Вермандуа прошел назад, с отвращением поглядывая на собравшихся у входа во дворец туристов. Среди них преобладали именно люди, не заботящиеся о воскресной курице в супе потомства. «Приехали любоваться, а скоро, может, прилетят, чтобы сжечь…» Он обвел глазами толпу немцев (или людей, казавшихся ему немцами) и опять почувствовал припадок острой злобы. «Да, я могу под нее подвести идейную основу: в самом деле, мне трудно любить тех, кто завтра явится сжигать мои сокровища. Но дело все-таки не в одной идейной основе. Что же делать, если это у меня в крови, как у собак нелюбовь к кошкам, если у расового кретинизма есть отдаленная биологическая природа. Зная же это чувство за самим собой, как могу я возмущаться им в невежественном маляре? То, что хочет сделать Гитлер, испокон веков делали другие, и среди них больше всего было именно французов, и уж я-то никак не могу говорить, что «времена изменились»: люди как были звери, так зверьми и остались. В чем же разница, которую я лишь чувствую и которая для меня имеет большую несомненность, чем математические истины? Какой идеей можно прикрыть завоевания Людовика XIV? Универсальность французской культуры? Вовсе не так было необходимо, чтобы голландские и немецкие лавочники изучали в школе, а затем всю жизнь уродовали наш божественный язык. Но все же мне ясно: одно дело Людовик и тем более Наполеон, и другое дело – невежда, написавший бездарную книгу, – события, быть может, сделают ее гениальной назло и на посрамление тому, что еще останется от человеческого разума, столь раздутого рекламой XVIII столетия. Конечно, эстетическое чувство не мирится с возможностью мировой гегемонии Германии вообще и нынешней Германии в частности.
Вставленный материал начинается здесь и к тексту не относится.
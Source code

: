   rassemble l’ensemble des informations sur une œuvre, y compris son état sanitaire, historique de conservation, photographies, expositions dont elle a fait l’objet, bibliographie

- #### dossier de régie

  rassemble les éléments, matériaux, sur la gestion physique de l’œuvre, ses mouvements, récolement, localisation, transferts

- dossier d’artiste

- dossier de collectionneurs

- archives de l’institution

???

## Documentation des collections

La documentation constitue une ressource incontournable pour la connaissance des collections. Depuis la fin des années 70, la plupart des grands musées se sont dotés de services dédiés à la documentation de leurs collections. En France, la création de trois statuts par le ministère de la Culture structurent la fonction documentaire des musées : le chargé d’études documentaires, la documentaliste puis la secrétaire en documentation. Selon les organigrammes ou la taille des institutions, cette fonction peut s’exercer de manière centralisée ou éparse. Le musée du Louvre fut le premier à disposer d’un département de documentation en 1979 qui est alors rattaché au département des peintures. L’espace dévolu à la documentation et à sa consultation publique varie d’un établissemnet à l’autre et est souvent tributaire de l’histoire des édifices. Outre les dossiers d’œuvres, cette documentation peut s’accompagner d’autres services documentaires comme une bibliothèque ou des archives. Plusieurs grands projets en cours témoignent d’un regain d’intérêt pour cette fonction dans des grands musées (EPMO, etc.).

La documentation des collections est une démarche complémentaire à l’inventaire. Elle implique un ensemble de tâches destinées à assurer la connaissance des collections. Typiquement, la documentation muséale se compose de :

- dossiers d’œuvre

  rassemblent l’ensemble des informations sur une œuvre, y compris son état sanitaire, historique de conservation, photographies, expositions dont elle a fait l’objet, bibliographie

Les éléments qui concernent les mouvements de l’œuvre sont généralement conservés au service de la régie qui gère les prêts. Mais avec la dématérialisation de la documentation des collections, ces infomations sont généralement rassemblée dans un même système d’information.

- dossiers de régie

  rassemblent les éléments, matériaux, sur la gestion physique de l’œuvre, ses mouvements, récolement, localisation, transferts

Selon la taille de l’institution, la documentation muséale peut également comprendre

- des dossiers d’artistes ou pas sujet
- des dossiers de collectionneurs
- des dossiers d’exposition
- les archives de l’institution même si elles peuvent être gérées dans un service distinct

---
Однако эстетическое чувство – мерило ненадежное… Какая досада, что среди них по ошибке родились Гёте и Шопенгауэр! Шиллера и Канта я им, так и быть, дарю…»
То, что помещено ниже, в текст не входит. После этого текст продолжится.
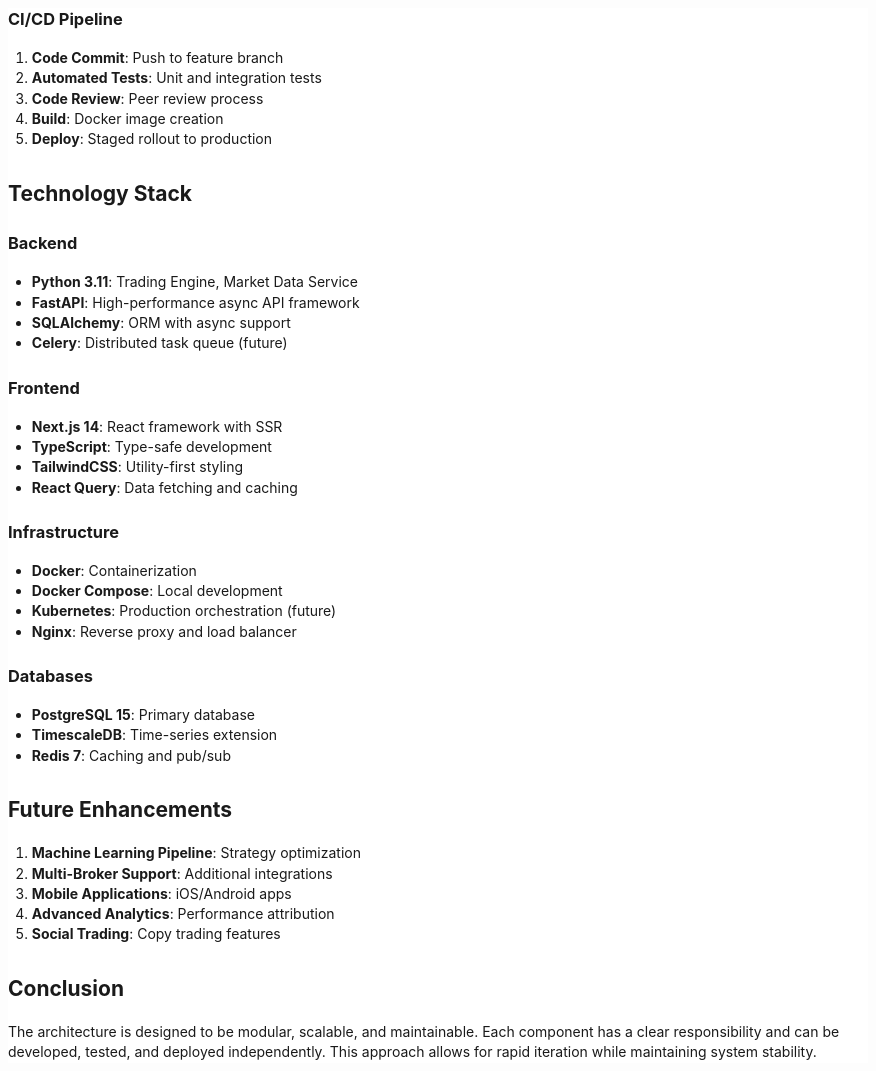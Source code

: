 ### CI/CD Pipeline

1. **Code Commit**: Push to feature branch
2. **Automated Tests**: Unit and integration tests
3. **Code Review**: Peer review process
4. **Build**: Docker image creation
5. **Deploy**: Staged rollout to production

## Technology Stack

### Backend

- **Python 3.11**: Trading Engine, Market Data Service
- **FastAPI**: High-performance async API framework
- **SQLAlchemy**: ORM with async support
- **Celery**: Distributed task queue (future)

### Frontend

- **Next.js 14**: React framework with SSR
- **TypeScript**: Type-safe development
- **TailwindCSS**: Utility-first styling
- **React Query**: Data fetching and caching

### Infrastructure

- **Docker**: Containerization
- **Docker Compose**: Local development
- **Kubernetes**: Production orchestration (future)
- **Nginx**: Reverse proxy and load balancer

### Databases

- **PostgreSQL 15**: Primary database
- **TimescaleDB**: Time-series extension
- **Redis 7**: Caching and pub/sub

## Future Enhancements

1. **Machine Learning Pipeline**: Strategy optimization
2. **Multi-Broker Support**: Additional integrations
3. **Mobile Applications**: iOS/Android apps
4. **Advanced Analytics**: Performance attribution
5. **Social Trading**: Copy trading features

## Conclusion

The architecture is designed to be modular, scalable, and maintainable. Each component has a clear responsibility and can be developed, tested, and deployed independently. This approach allows for rapid iteration while maintaining system stability.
Он устроился на террасе кофейни. Есть ему по-прежнему не хотелось – «да, скоро, верно, отпадет и эта радость», – заказал сандвич и чашку кофе, неожиданно оказавшегося недурным. Вдруг его окликнул знакомый голос. Оглянувшись с досадой, Вермандуа увидел графиню де Белланкомбр. Ее сопровождал муж, на лице которого висела такая улыбка, точно он рассчитывал сейчас же услышать что-то чрезвычайно остроумное. «Как? Вы уже здесь? А деловое свидание?» – «Дорогая графиня, я только что приехал». – «Понимаю! Вы просто хотели от меня отделаться», – смеясь, сказала графиня тоном, явно показывавшим, что она подобное

предположение считает совершенно невозможным. Вермандуа улыбнулся, и его улыбка свидетельствовала о том же: «вот ведь какие можно высказывать смешные предположения». «Ваш туалет умопомрачителен! – сказал он по привычке, хоть едва ли заметил вообще, как одета графиня. – Неужели вы успели позавтракать в Трианоне?» – «Конечно, успели, очень приятно позавтракали, ваш друг Серизье очень мил. Мы пошли погулять, так как еще рано. Сначала его проводили в суд. Ах, там уважение к нему необычайное: все, адвокаты, чиновники, подходили к нему, чуть ли не представлялись!..» – «Так каждый американский гражданин имеет право пожать руку президенту Соединенных Штатов». Графиня засмеялась. Смех и улыбка у нее были очень милые, детские. «Я рада, что вы опять в хорошем настроении… Но какая удача, дорогой друг! Я всегда мечтала – осмотреть наш Версаль под вашим руководством!» – «Благодарю за это «наш»…» Граф де Белланкомбр мрачно подумал, что и экзотическая жена его, и этот ученый внук лавочника имеют одинаковое право называть его Версаль «нашим». – «Полноте, дорогая, вы здесь все знаете так же хорошо, как я». – «Знаю, но, разумеется, не так, как вы. Жаль только, что остается всего четверть часа, надо идти на процесс этого несчастного». – «Графиня, вы точно хотите дать тему для передового романиста или для репортера социалистической газеты: «Гадко было смотреть на эту толпу разряженных дам, явившихся сюда, как на зрелище, полюбоваться видом обреченного человека». Хотя и то сказать, зачем же передовые газеты печатают подробнейшие отчеты о подобных процессах, если им это зрелище так гадко?» – «Но вы переводите разговор. Умоляю вас, объясняйте, рассказывайте. Ведь вы, несмотря на ваши взгляды, человек XVIII столетия. Когда я разговариваю с вами, мне всегда кажется, что вы сейчас вытащите табакерку с нюхательным табаком. Почему вы не носите кафтана и башмаков с красными каблуками?..»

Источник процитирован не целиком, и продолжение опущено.